At noon, for a few weeks around the summer solstice I watch for the circumhorizontal arc. This is a really very colourful arc lying parallel to and just above the horizon. Actually, it is not all that rare when the Sun is high enough in the sky for it to form. The ideal solar elevation is 68°. At Nelson, the Sun reaches a maximum elevation of 64° at solar noon (about 12:50DST) on the summer solstice (June 21). That’s close, so for maybe an hour a day, for a week a year, the arc might be able to be seen from around here.

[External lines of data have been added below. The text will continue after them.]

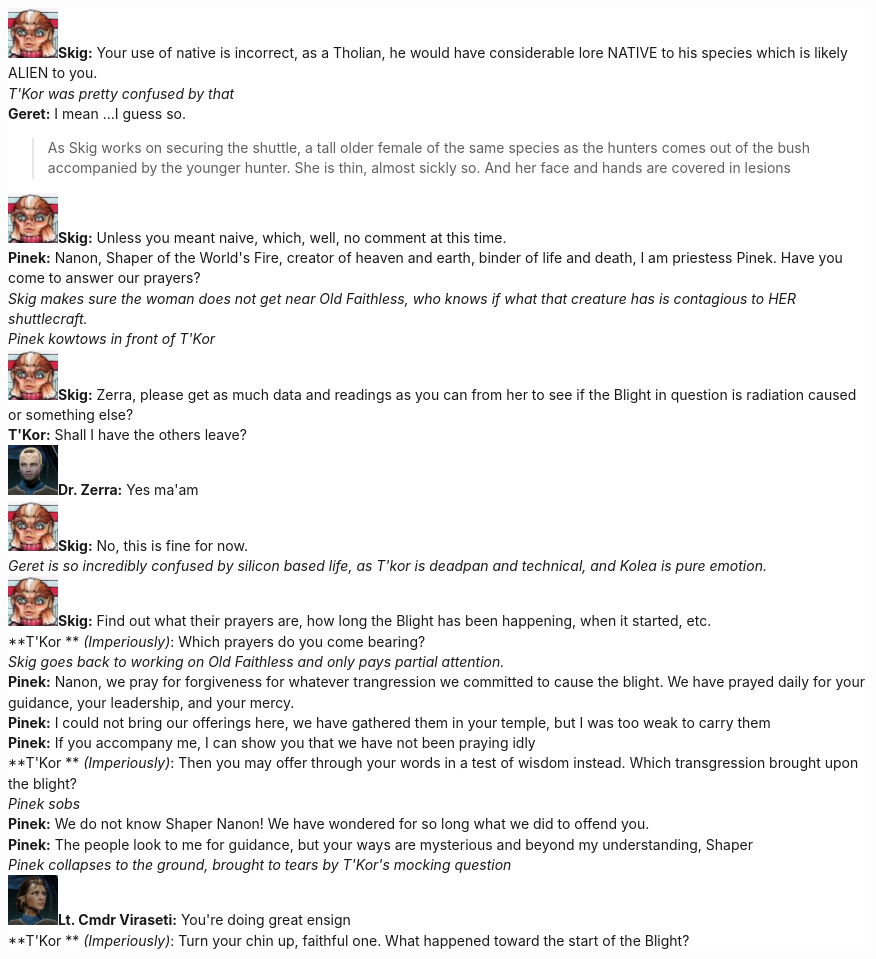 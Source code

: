 ![](../images/skig.png)**Skig:** Your use of native is incorrect, as a Tholian, he would have considerable lore NATIVE to his species which is likely ALIEN to you.<br />
*T'Kor was pretty confused by that*<br />
**Geret:** I mean ...I guess so.<br />
>As Skig works on securing the shuttle, a tall older female of the same species as the hunters comes out of the bush accompanied by the younger hunter. She is thin, almost sickly so. And her face and hands are covered in lesions<br />

![](../images/skig.png)**Skig:** Unless you meant naive, which, well, no comment at this time.<br />
**Pinek:** Nanon, Shaper of the World's Fire, creator of heaven and earth, binder of life and death, I am priestess Pinek. Have you come to answer our prayers?<br />
*Skig makes sure the woman does not get near Old Faithless, who knows if what that creature has is contagious to HER shuttlecraft.*<br />
*Pinek kowtows in front of T'Kor*<br />
![](../images/skig.png)**Skig:** Zerra, please get as much data and readings as you can from her to see if the Blight in question is radiation caused or something else?<br />
**T'Kor:** Shall I have the others leave? <br />
![](../images/zerra.png)**Dr. Zerra:** Yes ma'am<br />
![](../images/skig.png)**Skig:** No, this is fine for now.<br />
*Geret is so incredibly confused by silicon based life, as T'kor is deadpan and technical, and Kolea is pure emotion.*<br />
![](../images/skig.png)**Skig:** Find out what their prayers are, how long the Blight has been happening, when it started, etc.<br />
**T'Kor ** *(Imperiously)*: Which prayers do you come bearing?<br />
*Skig goes back to working on Old Faithless and only pays partial attention.*<br />
**Pinek:** Nanon, we pray for forgiveness for whatever trangression we committed to cause the blight. We have prayed daily for your guidance, your leadership, and your mercy.<br />
**Pinek:** I could not bring our offerings here, we have gathered them in your temple, but I was too weak to carry them<br />
**Pinek:** If you accompany me, I can show you that we have not been praying idly<br />
**T'Kor ** *(Imperiously)*: Then you may offer through your words in a test of wisdom instead. Which transgression brought upon the blight?<br />
*Pinek sobs*<br />
**Pinek:** We do not know Shaper Nanon! We have wondered for so long what we did to offend you.<br />
**Pinek:** The people look to me for guidance, but your ways are mysterious and beyond my understanding, Shaper<br />
*Pinek collapses to the ground, brought to tears by T'Kor's mocking question*<br />
![](../images/viraseti.png)**Lt. Cmdr Viraseti:** You're doing great ensign<br />
**T'Kor ** *(Imperiously)*: Turn your chin up, faithful one. What happened toward the start of the Blight?<br />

Today was sunny and there was cirrus—almost optimal. The only other needed ingredient in the recipe was that the cirrus had to contain the requisite prisms: plate–like ice crystals. Now, most ice crystals in the atmosphere come in two basic forms (with lots of variations), hexagonal columns and hexagonal plates. Think of the columns as wooden pencils scattered randomly on a table; think of the plates as hexagonal dinner plates, again scattered over the table. The formation of the circumhorizontal arc requires the plates; today the cirrus delivered columns.
However, the columnar ice crystals did give a nice display—albeit not the one I sought. The picture below shows three haloes: The inner circle around the Sun (which looks too large owing to overexposure) is the 22° halo. Surrounding it is an elliptical shape called the circumscribed halo; it is coincident with the 22° halo at the top (upper part of the picture) and bottom (out of the picture), but shows a small separation on the left and right. At this solar elevation these haloes are caused by the columns. The centre of each of these haloes is the Sun.
The Kootenay Lake website offers other pictures and more discussion of these haloes. To get a sense of just how lovely the circumhorizontal arc can be, see the posting about its low–sun brother, the circumzenithal arc.
A third halo appears, but is a bit subtle: the parhelic circle. This is a white arc that circles the sky at the elevation of the Sun. In this picture it is seen passing through the sun, and cutting across the other haloes at about 2 and 10 o’clock. The centre of this halo is the zenith, which is locate just above the 22° halo.
What can I say: it was a nice display, even if it wasn’t what I hoped to see.